_Work order:_
Look through the entries below and report how many lines hold the string "ascii". Only the number is wanted.

Saved data entries
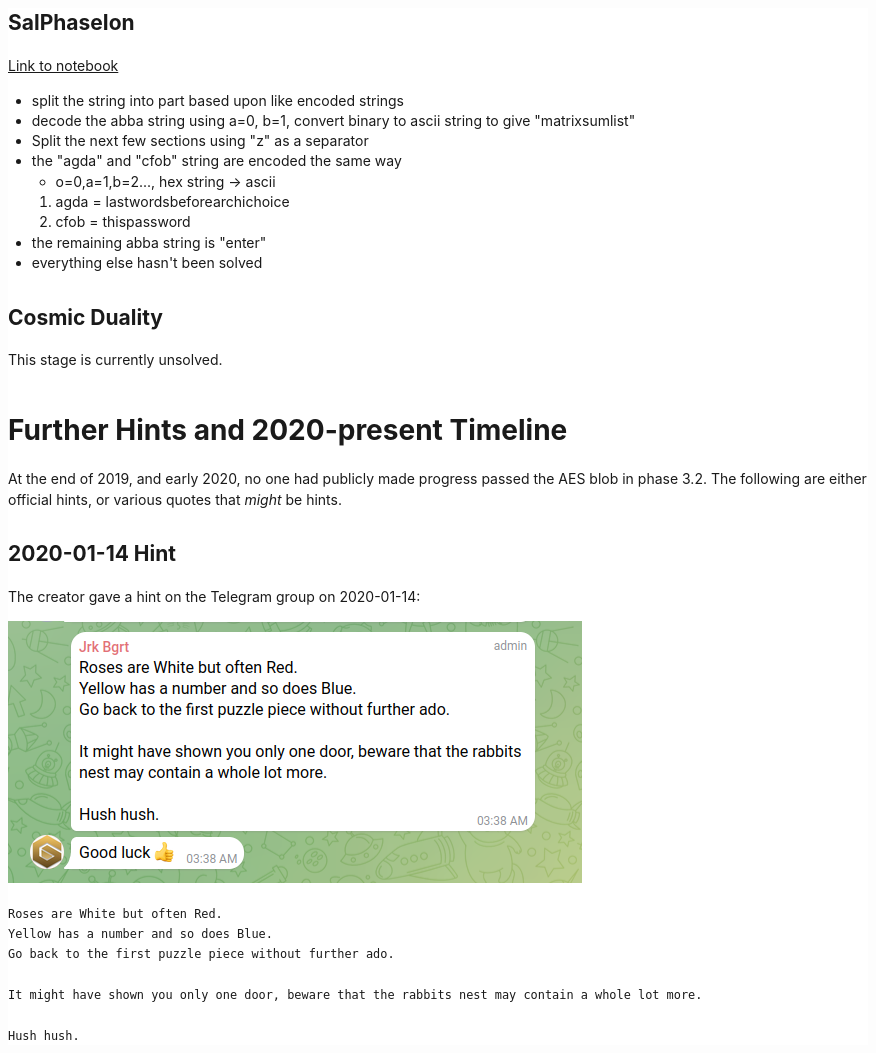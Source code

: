 ## SalPhaseIon

[Link to notebook](./salphaseion.ipynb)

* split the string into part based upon like encoded strings
* decode the abba string using a=0, b=1, convert binary to ascii string to give "matrixsumlist"
* Split the next few sections using "z" as a separator
* the "agda" and "cfob" string are encoded the same way
    * o=0,a=1,b=2..., hex string -> ascii
    1. agda = lastwordsbeforearchichoice
    2. cfob = thispassword
* the remaining abba string is "enter"
* everything else hasn't been solved

## Cosmic Duality

This stage is currently unsolved.

# Further Hints and 2020-present Timeline

At the end of 2019, and early 2020, no one had publicly made progress passed the AES blob in phase 3.2. The following are either official hints, or various quotes that _might_ be hints.

## 2020-01-14 Hint

The creator gave a hint on the Telegram group on 2020-01-14:

![Roses are red](hints/2020-01-14-roses-are-red.png)

```
Roses are White but often Red.
Yellow has a number and so does Blue.
Go back to the first puzzle piece without further ado.

It might have shown you only one door, beware that the rabbits nest may contain a whole lot more.

Hush hush.
```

_Your response:_
2